Which is a lot more than 888kb... Supposing your ESP32 could use qint8 (LOL) that's still 1 byte per parameter and the k in kb stands for thousand, not million.

  • https://www.youtube.com/watch?v=VaeI9YgE1o8

    Yes I know how much a kilobyte is. But cutting down to 2 million 3 bit parameters or something like that would definitely be possible.

    And a 32 bit processor should be able to pack and unpack parameters just fine.

    Edit: Hey look what I just found https://github.com/DaveBben/esp32-llm "a 260K parameter tinyllamas checkpoint trained on the tiny stories dataset"

    •   > But cutting down to 2 million 3 bit parameters or something like that would definitely be possible.
      

      Sure, but there's no free lunch

        > Hey look what I just found
      

      I've even personally built smaller "L"LMs. The first L is in quotes because it really isn't large (So maybe lLM?) and they aren't anything like what you'd expect and certainly not what the parent was looking for. The utility of them is really not that high... (there are special cases though) Can you "do" it? Yeah. I mean you can make a machine learning model of essentially arbitrary size. Will it be useful? Obviously that's not guaranteed. Is it fun? Yes. Is it great for leaning? Also yes.
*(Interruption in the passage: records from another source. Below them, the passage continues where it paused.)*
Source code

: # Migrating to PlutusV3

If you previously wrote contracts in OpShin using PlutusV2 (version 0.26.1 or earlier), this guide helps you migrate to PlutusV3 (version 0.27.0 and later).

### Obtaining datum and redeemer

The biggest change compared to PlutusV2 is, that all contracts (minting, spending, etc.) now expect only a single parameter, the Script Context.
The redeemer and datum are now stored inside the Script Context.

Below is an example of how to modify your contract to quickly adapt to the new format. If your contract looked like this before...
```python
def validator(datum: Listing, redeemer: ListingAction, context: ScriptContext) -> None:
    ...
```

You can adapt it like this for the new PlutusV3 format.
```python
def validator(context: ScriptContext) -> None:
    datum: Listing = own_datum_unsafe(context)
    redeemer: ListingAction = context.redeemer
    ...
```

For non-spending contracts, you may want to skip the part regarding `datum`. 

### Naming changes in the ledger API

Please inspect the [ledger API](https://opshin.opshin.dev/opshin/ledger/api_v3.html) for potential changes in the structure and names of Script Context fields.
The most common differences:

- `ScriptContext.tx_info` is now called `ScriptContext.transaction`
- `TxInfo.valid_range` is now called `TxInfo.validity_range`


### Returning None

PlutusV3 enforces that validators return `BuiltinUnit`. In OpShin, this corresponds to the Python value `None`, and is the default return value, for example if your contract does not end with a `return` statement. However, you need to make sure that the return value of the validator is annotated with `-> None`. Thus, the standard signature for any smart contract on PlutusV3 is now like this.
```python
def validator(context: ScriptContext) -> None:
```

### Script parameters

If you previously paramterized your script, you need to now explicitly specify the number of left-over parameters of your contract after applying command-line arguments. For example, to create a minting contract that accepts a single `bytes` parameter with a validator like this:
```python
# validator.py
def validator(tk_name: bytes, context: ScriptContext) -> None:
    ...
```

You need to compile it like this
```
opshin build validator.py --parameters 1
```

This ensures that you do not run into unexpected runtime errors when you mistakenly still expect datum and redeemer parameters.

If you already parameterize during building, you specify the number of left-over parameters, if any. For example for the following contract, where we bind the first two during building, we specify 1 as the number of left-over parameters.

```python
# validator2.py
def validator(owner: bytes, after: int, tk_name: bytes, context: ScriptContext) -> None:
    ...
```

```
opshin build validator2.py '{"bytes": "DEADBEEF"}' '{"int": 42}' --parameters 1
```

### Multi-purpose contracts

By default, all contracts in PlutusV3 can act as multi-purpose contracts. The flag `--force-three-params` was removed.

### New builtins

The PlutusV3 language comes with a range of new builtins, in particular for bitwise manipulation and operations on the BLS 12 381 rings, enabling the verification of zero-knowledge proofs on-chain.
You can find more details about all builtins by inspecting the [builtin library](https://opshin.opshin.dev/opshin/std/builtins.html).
      And remember, Tiny Stories is 1GB of data. Can you train it for longer and with more data? Again, certainly, BUT again, there are costs. That Minecraft one is far more powerful than this thing.

      Also, remember that these models are not RLHF'd, so you really shouldn't expect it to act like you're expecting a LLM to work. It is only at stage 0, the "pre-training", or what Karpathy calls a "babbler".